It is not a fact, it’s an opinion and if it were a fact, it surely wouldn’t be simple.
When the steamship builders contemplated tackling the oceans, they didn’t start from zero, steam ferries were plying the rivers and near coastal areas. The thought of taking on the Atlantic was probably much like this discussion, plenty of room for nay-saying. Too much risk, what if the engine fails, economic issues related to engines and space for fuel versus cargo and passenger and soon, what if, what if - so, not surprisingly most of the early steampships were also fitted with sail because no one could imagine or have sufficient faith. It took time of course, but think about the trajectory from that point of steamships moving from rivers and near coastal to the oceans, and to today—where not only are sails not fitted, but there is often, usually, only one engine! A lot of naysaying, distrust, and forecasts of doom, but if you look at the endstate, a lot of the issues and nay saying was perhaps not wrong, but it was overcome. There’s rarely a place for blanket ‘never’ statements. (Rarely, not never…)

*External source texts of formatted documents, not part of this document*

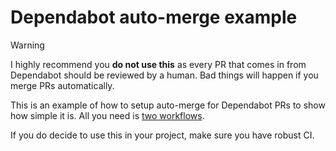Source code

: # Dependabot auto-merge example

> [!WARNING]  
> I highly recommend you **do not use this** as every PR that comes in from Dependabot should be reviewed by a human. Bad things will happen if you merge PRs automatically.

This is an example of how to setup auto-merge for Dependabot PRs to show how simple it is. All you need is [two workflows](.github/workflows).

If you do decide to use this in your project, make sure you have robust CI. 
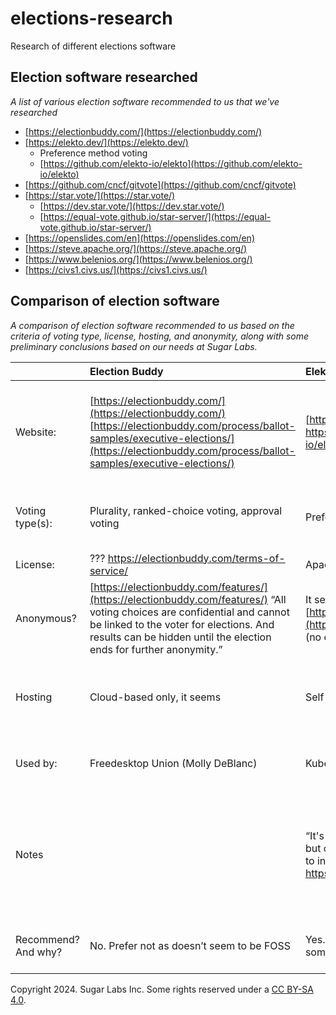 # elections-research
Research of different elections software

## Election software researched

*A list of various election software recommended to us that we've researched*

* [https://electionbuddy.com/](https://electionbuddy.com/)  
* [https://elekto.dev/](https://elekto.dev/)  
  * Preference method voting  
  * [https://github.com/elekto-io/elekto](https://github.com/elekto-io/elekto)  
* [https://github.com/cncf/gitvote](https://github.com/cncf/gitvote)  
* [https://star.vote/](https://star.vote/)  
  * [https://dev.star.vote/](https://dev.star.vote/)  
  * [https://equal-vote.github.io/star-server/](https://equal-vote.github.io/star-server/)  
* [https://openslides.com/en](https://openslides.com/en)  
* [https://steve.apache.org/](https://steve.apache.org/)  
* [https://www.belenios.org/](https://www.belenios.org/)  
* [https://civs1.civs.us/](https://civs1.civs.us/)

## Comparison of election software

*A comparison of election software recommended to us based on the
 criteria of voting type, license, hosting, and anonymity, along with
 some preliminary conclusions based on our needs at Sugar Labs.*

|  | Election Buddy | Elekto | Git Vote | Star Vote | Open Slides | Apache | Belenios | Civs1 |
| :---- | :---- | :---- | :---- | :---- | :---- | :---- | :---- | :---- |
| Website: | [https://electionbuddy.com/](https://electionbuddy.com/) [https://electionbuddy.com/process/ballot-samples/executive-elections/](https://electionbuddy.com/process/ballot-samples/executive-elections/)  | [https://elekto.dev/](https://elekto.dev/) https://github.com/elekto-io/elekto/tree/main | https://github.com/cncf/gitvote | [https://star.vote/](https://star.vote/) Beta: [https://dev.star.vote/](https://dev.star.vote/) 10/23/24 update: dev.star forwards to [https://bettervoting.com/](https://bettervoting.com/)  | [https://openslides.com/en](https://openslides.com/en) https://github.com/OpenSlides/OpenSlides | [https://steve.apache.org/](https://steve.apache.org/)  | [https://www.belenios.org/index.html](https://www.belenios.org/index.html) [https://www.belenios.org/software.html](https://www.belenios.org/software.html) https://vote.belenios.org/admin | [https://civs1.civs.us/](https://civs1.civs.us/) https://github.com/andrewcmyers/civs |
| Voting type(s): | Plurality, ranked-choice voting, approval voting | Preference method voting | Seems like just a simple check? | Automatic runoff; development “will ranked ballots, simple "approval" (choose-any) ballots, or STAR Voting.” | Cumulative and run-off. https://openslides.com/en/elections/ |  | Not entirely clear from the website [https://www.belenios.org/howitworks.html](https://www.belenios.org/howitworks.html) https://www.belenios.org/faq.html | Ranked choice |
| License: | ??? https://electionbuddy.com/terms-of-service/ | Apache 2.0 | Apache 2.0 | AGPLv3 | MIT license | (404 on software page) | AGPLv3 | MIT |
| Anonymous? | [https://electionbuddy.com/features/](https://electionbuddy.com/features/) “All voting choices are confidential and cannot be linked to the voter for elections. And results can be hidden until the election ends for further anonymity.” | It seems so. [https://elekto.dev/docs/overview/goals/](https://elekto.dev/docs/overview/goals/) (no email?) | I can’t imagine that this could ever be  | ?? (To be researched) | Unsure |  | “no one can learn the vote of a voter. Vote privacy relies on the encryption of the votes.” Seems to be by email / login | Seems to be. See: https://civs1.civs.us/sec\_priv.html |
| Hosting | Cloud-based only, it seems | Self hosted only? | Github | Self hosted and on their site. There is free and professional, but the professional may be free for nonprofits. | Self and on their site |  | Self-hosted and account on their website (https://vote.belenios.org/admin) | Self-hosted and it seems you can use on their site: [https://civs1.civs.us/civs\_create.html](https://civs1.civs.us/civs_create.html) and https://civs1.civs.us/cgi-bin/opt\_in.pl |
| Used by: | Freedesktop Union (Molly DeBlanc) | Kubernetes community | “won't be helpful for your type of elections but could be useful for public project decisions” |  | “Quite popular in Germany” | Apache foundation |  | ?? |
| Notes |  | “It's very single purpose for their needs but could work for others if they wanted to invest in helping out: https://github.com/elekto-io/elekto” |  | “\[T\]he team behind it is currently working on a name change because the software has been expanded to support multiple voting methods. It will support ranked ballots, simple "approval" (choose-any) ballots, or STAR Voting.” |  |  | “It has been used in thousands of elections” |  |
| Recommend? And why? | No. Prefer not as doesn’t seem to be FOSS | Yes. Worth looking into, but may be something we need to host. | No. | Yes. This is worth looking into, and it seems we can use their dev page as the host. | No. It’s not clear what voting types they have. The documentation seems muddled and is not all translated to English. | No. Not until I can get more info. | No. There doesn’t seem to be ranked or approval methods | Maybe. It doesn’t seem well maintained and only has ranked choice..  |

Copyright 2024. Sugar Labs Inc. Some rights reserved under a [CC BY-SA 4.0](https://creativecommons.org/licenses/by-sa/4.0/).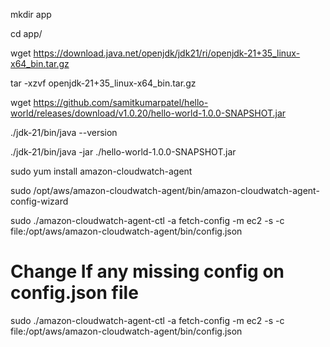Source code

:mkdir app

cd app/

wget https://download.java.net/openjdk/jdk21/ri/openjdk-21+35_linux-x64_bin.tar.gz

tar -xzvf openjdk-21+35_linux-x64_bin.tar.gz 

wget https://github.com/samitkumarpatel/hello-world/releases/download/v1.0.20/hello-world-1.0.0-SNAPSHOT.jar

./jdk-21/bin/java --version

./jdk-21/bin/java -jar ./hello-world-1.0.0-SNAPSHOT.jar 

sudo yum install amazon-cloudwatch-agent

sudo /opt/aws/amazon-cloudwatch-agent/bin/amazon-cloudwatch-agent-config-wizard 

sudo ./amazon-cloudwatch-agent-ctl -a fetch-config -m ec2 -s -c file:/opt/aws/amazon-cloudwatch-agent/bin/config.json

# Change If any missing config on config.json file
sudo ./amazon-cloudwatch-agent-ctl -a fetch-config -m ec2 -s -c file:/opt/aws/amazon-cloudwatch-agent/bin/config.json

Whatever one’s opinion on the matter, nay sayers are proven right until they’re not, and people who can see an avenue for it have to wait until it is done to be proven right. Thus, ‘nay sayer’ is a comfortable side of an argument. I think people look at this issue and things as they are today. Despite all the perceived uncertainties, risks, and challenges, there will always be incremental moves forward that one day will form a present/future unimaginable to many folks in the past. That autonomous (perhaps battery powered) ferry will get a longer route, the series of ‘next’ steps will seem obvious and newly feasible, and then achievable, and before you know it…
Indeed… but I would say history informs the argument, largely to the positive. But, there seems little point in an opinion-based discussion of the future, so I’m good with letting this thread die. However, I will point out that there seems agreement on the increase of automation, technology & innovation leading to further reduction in manning, and that is that incremental, next step we can see today.